Lines that contain "visualizing": how many are there in the listing below? Answer with a number and nothing more.
━━━━━━━━━━━━━━━━━━━━━━━━━━━━━━
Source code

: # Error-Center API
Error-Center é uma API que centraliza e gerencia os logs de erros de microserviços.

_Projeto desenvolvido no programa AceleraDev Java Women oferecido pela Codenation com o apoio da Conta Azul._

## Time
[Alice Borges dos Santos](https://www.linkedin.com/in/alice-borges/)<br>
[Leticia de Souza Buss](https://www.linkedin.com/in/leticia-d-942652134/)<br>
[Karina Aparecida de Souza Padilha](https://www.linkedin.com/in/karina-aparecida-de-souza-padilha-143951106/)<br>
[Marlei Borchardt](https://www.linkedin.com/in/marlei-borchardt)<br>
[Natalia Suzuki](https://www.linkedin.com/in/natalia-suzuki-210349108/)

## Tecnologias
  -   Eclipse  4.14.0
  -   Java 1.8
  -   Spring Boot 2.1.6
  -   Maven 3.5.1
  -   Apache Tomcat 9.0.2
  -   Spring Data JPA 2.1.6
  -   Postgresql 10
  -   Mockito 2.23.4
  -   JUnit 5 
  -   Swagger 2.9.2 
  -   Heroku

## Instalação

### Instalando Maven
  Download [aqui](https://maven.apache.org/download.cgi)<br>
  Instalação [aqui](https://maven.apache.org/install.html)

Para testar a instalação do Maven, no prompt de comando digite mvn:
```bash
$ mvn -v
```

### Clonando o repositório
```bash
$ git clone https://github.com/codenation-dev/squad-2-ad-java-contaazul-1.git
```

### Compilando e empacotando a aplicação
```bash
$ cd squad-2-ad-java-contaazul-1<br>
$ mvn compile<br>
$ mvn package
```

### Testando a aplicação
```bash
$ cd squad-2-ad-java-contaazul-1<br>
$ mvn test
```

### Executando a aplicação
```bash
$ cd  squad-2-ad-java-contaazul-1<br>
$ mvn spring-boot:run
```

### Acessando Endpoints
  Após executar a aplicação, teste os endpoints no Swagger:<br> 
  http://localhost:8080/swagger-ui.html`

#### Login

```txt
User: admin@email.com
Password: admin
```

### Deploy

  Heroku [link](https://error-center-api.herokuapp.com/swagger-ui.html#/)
━━━━━━━━━━━━━━━━━━━━━━━━━━━━━━
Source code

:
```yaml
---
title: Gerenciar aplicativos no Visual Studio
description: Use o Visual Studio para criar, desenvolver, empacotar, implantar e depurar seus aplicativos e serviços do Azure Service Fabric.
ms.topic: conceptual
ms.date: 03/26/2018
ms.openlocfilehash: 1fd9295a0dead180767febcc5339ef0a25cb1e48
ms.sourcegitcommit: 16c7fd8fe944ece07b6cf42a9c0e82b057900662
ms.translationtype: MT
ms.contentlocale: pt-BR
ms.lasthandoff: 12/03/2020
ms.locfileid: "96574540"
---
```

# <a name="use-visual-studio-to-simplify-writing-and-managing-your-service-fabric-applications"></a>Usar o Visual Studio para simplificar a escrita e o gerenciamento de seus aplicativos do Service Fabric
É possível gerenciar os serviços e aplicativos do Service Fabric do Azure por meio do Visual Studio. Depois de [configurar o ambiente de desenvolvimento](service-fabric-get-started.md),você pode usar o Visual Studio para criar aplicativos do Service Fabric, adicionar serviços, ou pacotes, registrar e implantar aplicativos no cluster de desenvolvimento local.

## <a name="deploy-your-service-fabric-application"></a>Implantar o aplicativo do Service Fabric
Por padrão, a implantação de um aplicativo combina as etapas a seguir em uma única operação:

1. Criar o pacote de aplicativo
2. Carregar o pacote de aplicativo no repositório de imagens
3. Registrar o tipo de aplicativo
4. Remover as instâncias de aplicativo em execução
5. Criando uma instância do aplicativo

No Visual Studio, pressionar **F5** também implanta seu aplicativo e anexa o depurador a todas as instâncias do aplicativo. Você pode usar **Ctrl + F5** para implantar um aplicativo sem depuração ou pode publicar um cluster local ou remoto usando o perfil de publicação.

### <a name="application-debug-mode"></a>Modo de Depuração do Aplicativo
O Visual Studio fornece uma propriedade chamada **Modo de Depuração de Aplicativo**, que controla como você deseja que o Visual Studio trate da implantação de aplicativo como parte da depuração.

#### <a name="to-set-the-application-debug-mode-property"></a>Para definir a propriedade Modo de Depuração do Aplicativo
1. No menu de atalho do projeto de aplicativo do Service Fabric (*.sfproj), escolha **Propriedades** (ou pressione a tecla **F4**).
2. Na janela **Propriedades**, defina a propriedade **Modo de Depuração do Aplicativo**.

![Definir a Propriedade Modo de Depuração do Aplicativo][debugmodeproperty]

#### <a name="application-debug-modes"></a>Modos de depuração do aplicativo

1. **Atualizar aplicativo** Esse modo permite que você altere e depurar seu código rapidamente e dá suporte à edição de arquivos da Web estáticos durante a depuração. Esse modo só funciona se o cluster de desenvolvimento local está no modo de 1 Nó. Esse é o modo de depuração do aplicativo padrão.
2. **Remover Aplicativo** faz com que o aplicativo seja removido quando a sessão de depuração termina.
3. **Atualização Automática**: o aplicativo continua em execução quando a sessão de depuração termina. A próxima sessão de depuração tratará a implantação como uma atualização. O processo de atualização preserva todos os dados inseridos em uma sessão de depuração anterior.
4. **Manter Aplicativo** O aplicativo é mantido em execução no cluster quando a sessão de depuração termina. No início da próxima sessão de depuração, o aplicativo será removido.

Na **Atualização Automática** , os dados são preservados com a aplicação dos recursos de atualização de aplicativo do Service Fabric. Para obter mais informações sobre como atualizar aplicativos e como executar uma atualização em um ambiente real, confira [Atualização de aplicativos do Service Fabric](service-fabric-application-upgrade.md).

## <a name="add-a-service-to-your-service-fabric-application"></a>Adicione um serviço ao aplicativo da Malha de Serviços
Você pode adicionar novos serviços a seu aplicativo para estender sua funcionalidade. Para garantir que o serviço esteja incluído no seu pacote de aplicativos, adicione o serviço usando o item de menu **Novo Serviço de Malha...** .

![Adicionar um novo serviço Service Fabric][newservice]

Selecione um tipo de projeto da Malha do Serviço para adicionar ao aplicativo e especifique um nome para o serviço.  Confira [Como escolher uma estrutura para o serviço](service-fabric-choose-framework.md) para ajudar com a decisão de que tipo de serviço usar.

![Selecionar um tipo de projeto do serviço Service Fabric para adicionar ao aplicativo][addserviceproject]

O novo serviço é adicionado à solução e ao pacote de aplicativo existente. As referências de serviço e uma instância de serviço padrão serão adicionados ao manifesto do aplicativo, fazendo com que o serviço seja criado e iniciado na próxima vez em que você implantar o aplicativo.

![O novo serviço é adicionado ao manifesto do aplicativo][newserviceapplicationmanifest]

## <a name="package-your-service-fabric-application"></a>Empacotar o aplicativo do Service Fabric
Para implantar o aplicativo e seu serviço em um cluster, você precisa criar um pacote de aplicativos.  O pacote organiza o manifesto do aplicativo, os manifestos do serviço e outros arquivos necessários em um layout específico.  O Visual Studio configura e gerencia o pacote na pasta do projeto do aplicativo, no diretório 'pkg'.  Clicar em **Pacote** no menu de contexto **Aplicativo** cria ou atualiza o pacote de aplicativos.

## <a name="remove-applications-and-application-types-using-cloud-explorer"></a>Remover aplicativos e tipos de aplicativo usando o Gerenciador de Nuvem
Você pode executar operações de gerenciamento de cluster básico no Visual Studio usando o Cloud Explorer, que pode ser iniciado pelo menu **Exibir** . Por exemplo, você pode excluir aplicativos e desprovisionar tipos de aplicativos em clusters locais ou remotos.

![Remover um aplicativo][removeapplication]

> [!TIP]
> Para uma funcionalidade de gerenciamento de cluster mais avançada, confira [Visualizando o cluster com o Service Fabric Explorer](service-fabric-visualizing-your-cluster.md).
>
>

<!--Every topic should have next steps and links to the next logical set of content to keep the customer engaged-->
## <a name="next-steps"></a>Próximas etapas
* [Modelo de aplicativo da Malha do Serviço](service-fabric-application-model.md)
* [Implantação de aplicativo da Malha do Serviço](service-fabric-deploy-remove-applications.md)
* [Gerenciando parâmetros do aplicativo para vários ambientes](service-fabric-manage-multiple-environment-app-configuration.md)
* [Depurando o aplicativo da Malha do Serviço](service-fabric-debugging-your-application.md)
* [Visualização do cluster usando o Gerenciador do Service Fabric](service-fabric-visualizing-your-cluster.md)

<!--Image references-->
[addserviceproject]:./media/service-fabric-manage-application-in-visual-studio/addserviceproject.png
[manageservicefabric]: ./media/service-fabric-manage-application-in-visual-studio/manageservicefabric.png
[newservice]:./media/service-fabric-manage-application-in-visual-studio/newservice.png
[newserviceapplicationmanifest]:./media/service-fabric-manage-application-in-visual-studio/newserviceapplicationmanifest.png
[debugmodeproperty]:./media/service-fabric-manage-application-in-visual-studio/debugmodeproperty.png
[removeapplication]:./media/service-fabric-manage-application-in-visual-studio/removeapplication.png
━━━━━━━━━━━━━━━━━━━━━━━━━━━━━━
## EXERCISE RESPONSE
2